If a line in the data contains "over", copy it out.

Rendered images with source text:

---

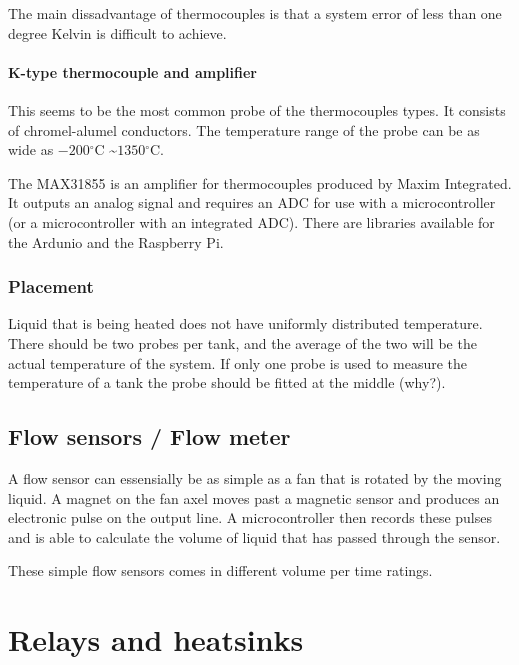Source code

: \documentclass[11pt,fleqn]{book} %
\newcommand{\degree}{\ensuremath{^\circ}}
\begin{document}
The main dissadvantage of thermocouples is that a system error of less than one degree Kelvin is difficult to achieve.

\subsubsection{K-type thermocouple and amplifier}

This seems to be the most common probe of the thermocouples types. It consists of chromel-alumel conductors. The temperature range of the probe can be as wide as $-200\degree$C \textasciitilde $1350\degree$C.

The MAX31855 is an amplifier for thermocouples produced by Maxim Integrated. It outputs an analog signal and requires an ADC for use with a microcontroller (or a microcontroller with an integrated ADC). There are libraries available for the Ardunio and the Raspberry Pi. 

\subsection{Placement}

Liquid that is being heated does not have uniformly distributed temperature. There should be two probes per tank, and the average of the two will be the actual temperature of the system.
If only one probe is used to measure the temperature of a tank the probe should be fitted at the middle (why?).

\section{Flow sensors / Flow meter}

A flow sensor can essensially be as simple as a fan that is rotated by the moving liquid. A magnet on the fan axel moves past a magnetic sensor and produces an electronic pulse on the output line. A microcontroller then records these pulses and is able to calculate the volume of liquid that has passed through the sensor.

These simple flow sensors comes in different volume per time ratings. 



\chapter{Relays and heatsinks}
\end{document}
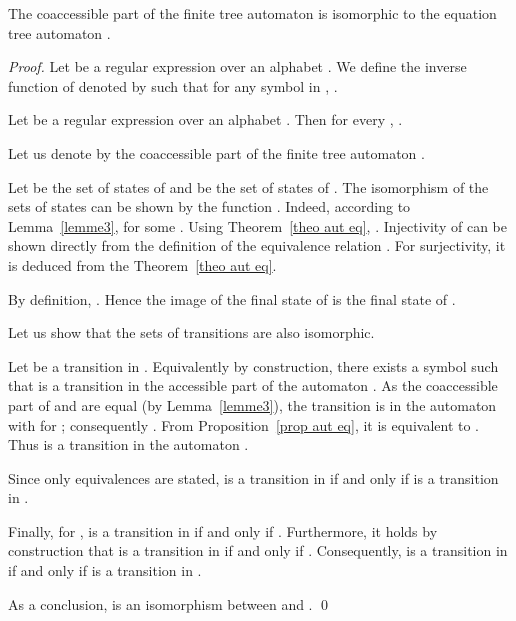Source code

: \documentclass{llncs}
\begin{document}
\begin{proposition}\label{prop coacc part quot eq}
The coaccessible part of the finite tree automaton  is isomorphic to the equation tree automaton .
\end{proposition}
\begin{proof}


Let  be a regular expression over an alphabet . We define the inverse function of  denoted by  such that for any symbol  in , . 
 
\begin{theorem}\label{theo aut eq}
  Let  be a regular expression over an alphabet . Then for every , .
\end{theorem}




  Let us denote by  the coaccessible part of the finite tree automaton .
  
  Let  be the set of states of  and  be the set of states of . The isomorphism of the sets of states can be shown by the function . Indeed, according to Lemma~\ref{lemme3},  for some . Using Theorem~\ref{theo aut eq}, . Injectivity of  can be shown  directly from the definition of the equivalence relation . For surjectivity, it is deduced from the Theorem~\ref{theo aut eq}.
  
  By definition, . Hence the image of the final state of  is the final state of .
  
  Let us show that the sets of transitions are also isomorphic.
  
  Let  be a transition in . Equivalently by construction, there exists a symbol  such that  is a transition in the accessible part of the automaton . As the coaccessible part of  and  are equal (by Lemma~\ref{lemme3}), the transition  is in the automaton  with  for ; consequently .  From Proposition~\ref{prop aut eq}, it is equivalent to . Thus  is a transition in the automaton . 
  
  Since only equivalences are stated,  is a transition in  if and only if  is a transition in . 
   
  Finally, for ,  is a transition in  if and only if . Furthermore, it holds by construction that  is a transition in  if and only if . Consequently,  is a transition in  if and only if  is a transition in .
  
  As a conclusion,  is an isomorphism between  and .
 \qed
\end{proof}
\end{document}
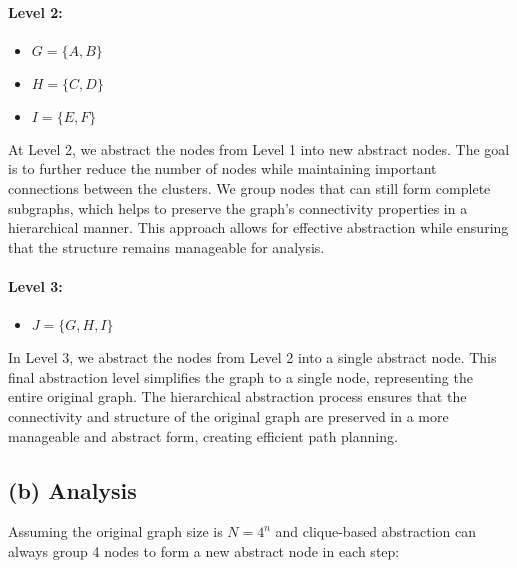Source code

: \documentclass{article}
\begin{document}
\paragraph{Level 2:}
\begin{itemize}
    \item $G = \{A, B\}$
    \item $H = \{C, D\}$
    \item $I = \{E, F\}$
\end{itemize}
At Level 2, we abstract the nodes from Level 1 into new abstract nodes. The goal is to further reduce the number of nodes while maintaining important connections between the clusters. We group nodes that can still form complete subgraphs, which helps to preserve the graph's connectivity properties in a hierarchical manner. This approach allows for effective abstraction while ensuring that the structure remains manageable for analysis.

\paragraph{Level 3:}
\begin{itemize}
    \item $J = \{G, H, I\}$
\end{itemize}
In Level 3, we abstract the nodes from Level 2 into a single abstract node. This final abstraction level simplifies the graph to a single node, representing the entire original graph. The hierarchical abstraction process ensures that the connectivity and structure of the original graph are preserved in a more manageable and abstract form, creating efficient path planning.

\subsection*{(b) Analysis}
Assuming the original graph size is $N = 4^n$ and clique-based abstraction can always group 4 nodes to form a new abstract node in each step:
\end{document}
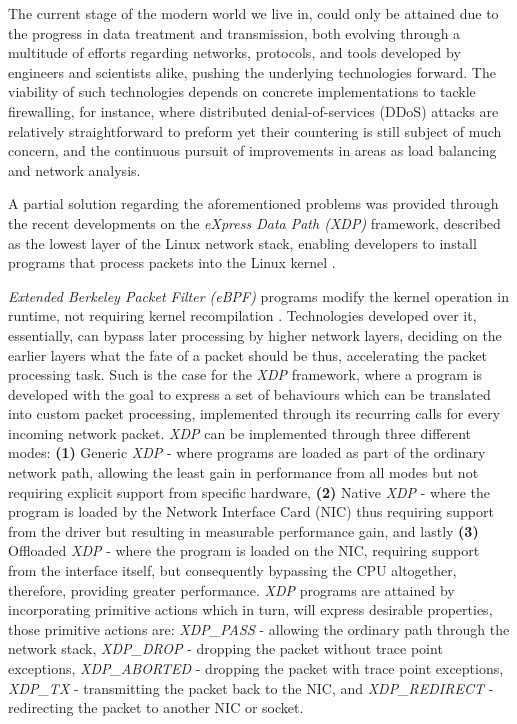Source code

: The current stage of the modern world we live in, could only be attained due to the progress in data treatment and transmission, both evolving through a multitude of efforts regarding networks, protocols, and tools developed by engineers and scientists alike, pushing the underlying technologies forward.
The viability of such technologies depends on concrete implementations to tackle firewalling\cite{XDPDDoS}, for instance, where distributed denial-of-services (DDoS) attacks are relatively straightforward to preform yet their countering is still subject of much concern, and the continuous pursuit of improvements in areas as load balancing and network analysis.

A partial solution regarding the aforementioned problems was provided through the recent developments on the \textit{eXpress Data Path (XDP)} framework, described as the lowest layer of the Linux network stack, enabling developers to install programs that process packets into the Linux kernel \cite{FastXDP}.

\textit{Extended Berkeley Packet Filter (eBPF)} programs modify the kernel operation in runtime, not requiring kernel recompilation \cite{FastXDP}.
Technologies developed over it, essentially, can bypass later processing by higher network layers, deciding on the earlier layers what the fate of a packet should be thus, accelerating the packet processing task.
Such is the case for the \textit{XDP} framework, where a program is developed with the goal to express a set of behaviours which can be translated into custom packet processing, implemented through its recurring calls for every incoming network packet.
\textit{XDP} can be implemented through three different modes: \textbf{(1)} Generic \textit{XDP} - where programs are loaded as part of the ordinary network path, allowing the least gain in performance from all modes but not requiring explicit support from specific hardware, \textbf{(2)} Native \textit{XDP} - where the program is loaded by the Network Interface Card (NIC) thus requiring support from the driver but resulting in measurable performance gain, and lastly \textbf{(3)} Offloaded \textit{XDP} - where the program is loaded on the NIC, requiring support from the interface itself, but consequently bypassing the CPU altogether, therefore, providing greater performance.
\textit{XDP} programs are attained by incorporating primitive actions which in turn, will express desirable properties, those primitive actions are: \textit{XDP\_PASS} - allowing the ordinary path through the network stack, \textit{XDP\_DROP} - dropping the packet without trace point exceptions, \textit{XDP\_ABORTED} - dropping the packet with trace point exceptions, \textit{XDP\_TX} - transmitting the packet back to the NIC, and \textit{XDP\_REDIRECT} - redirecting the packet to another NIC or socket.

---

Result:
Let  be a regular expression over an alphabet . We define the inverse function of  denoted by  such that for any symbol  in , . 
  Let  be a regular expression over an alphabet . Then for every , .
Technologies developed over it, essentially, can bypass later processing by higher network layers, deciding on the earlier layers what the fate of a packet should be thus, accelerating the packet processing task.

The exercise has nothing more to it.